Let \( X \) be a random variable with the probability density function \[ f(x) = \begin{cases} c(x - \lfloor x \rfloor), & 0<x<3, \\ 0, & \text{elsewhere}, \end{cases} \] where \( c \) is a constant and \( \lfloor x \rfloor \) denotes the greatest integer less than or equal to \( x \). If \[ A = \left[ \frac{1}{2}, 2 \right], \text{ then } P(X \in A) \, \text{(rounded off to two decimal places) is equal to} \, ________. \]

Hint:

For piecewise probability density functions, break the integral into sections based on the nature of the function and normalize the constant appropriately.

Answer 1

Correct Answer: 0.57

First, normalize the probability density function to ensure that it integrates to 1. The function \( f(x) \) is piecewise, so we need to integrate over the range \( (0, 3) \) to find the constant \( c \). For \( 0<x<3 \), the PDF is \( f(x) = c(x - \lfloor x \rfloor) \), and the total integral over the interval \( 0<x<3 \) is: \[ \int_0^3 c(x - \lfloor x \rfloor) \, dx = 1. \] Breaking the integral into intervals based on the integer values of \( \lfloor x \rfloor \), we compute: \[ \int_0^1 c x \, dx + \int_1^2 c (x - 1) \, dx + \int_2^3 c (x - 2) \, dx. \] After solving this, we find \( c = \frac{1}{2} \). Next, compute the probability that \( X \in A \), where \( A = \left[ \frac{1}{2}, 2 \right] \).
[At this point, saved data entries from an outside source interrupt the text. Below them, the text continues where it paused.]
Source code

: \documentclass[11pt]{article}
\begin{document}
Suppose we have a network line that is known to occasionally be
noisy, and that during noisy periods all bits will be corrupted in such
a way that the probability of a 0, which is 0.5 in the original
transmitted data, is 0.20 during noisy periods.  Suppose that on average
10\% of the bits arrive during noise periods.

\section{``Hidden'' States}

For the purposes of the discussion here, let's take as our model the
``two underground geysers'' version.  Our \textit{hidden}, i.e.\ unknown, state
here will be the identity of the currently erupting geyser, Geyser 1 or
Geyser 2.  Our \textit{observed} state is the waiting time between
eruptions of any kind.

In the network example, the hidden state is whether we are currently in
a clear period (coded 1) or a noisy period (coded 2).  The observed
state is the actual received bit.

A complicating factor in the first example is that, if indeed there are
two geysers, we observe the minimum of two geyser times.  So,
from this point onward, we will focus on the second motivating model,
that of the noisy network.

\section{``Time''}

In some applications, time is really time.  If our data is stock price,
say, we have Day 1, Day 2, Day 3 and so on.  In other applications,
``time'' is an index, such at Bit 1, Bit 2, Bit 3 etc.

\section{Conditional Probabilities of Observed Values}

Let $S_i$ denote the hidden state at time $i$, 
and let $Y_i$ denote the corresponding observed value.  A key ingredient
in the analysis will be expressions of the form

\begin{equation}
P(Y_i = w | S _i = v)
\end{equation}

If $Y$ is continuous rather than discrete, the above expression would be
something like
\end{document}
We integrate the PDF over this range: \[ P\left( \frac{1}{2} \leq X \leq 2 \right) = \int_{\frac{1}{2}}^2 \frac{1}{2} (x - \lfloor x \rfloor) \, dx. \] Performing the integration gives the result: \[ P\left( \frac{1}{2} \leq X \leq 2 \right) \approx 0.57. \] Thus, the value of \( P(X \in A) \) is \( \boxed{0.59} \).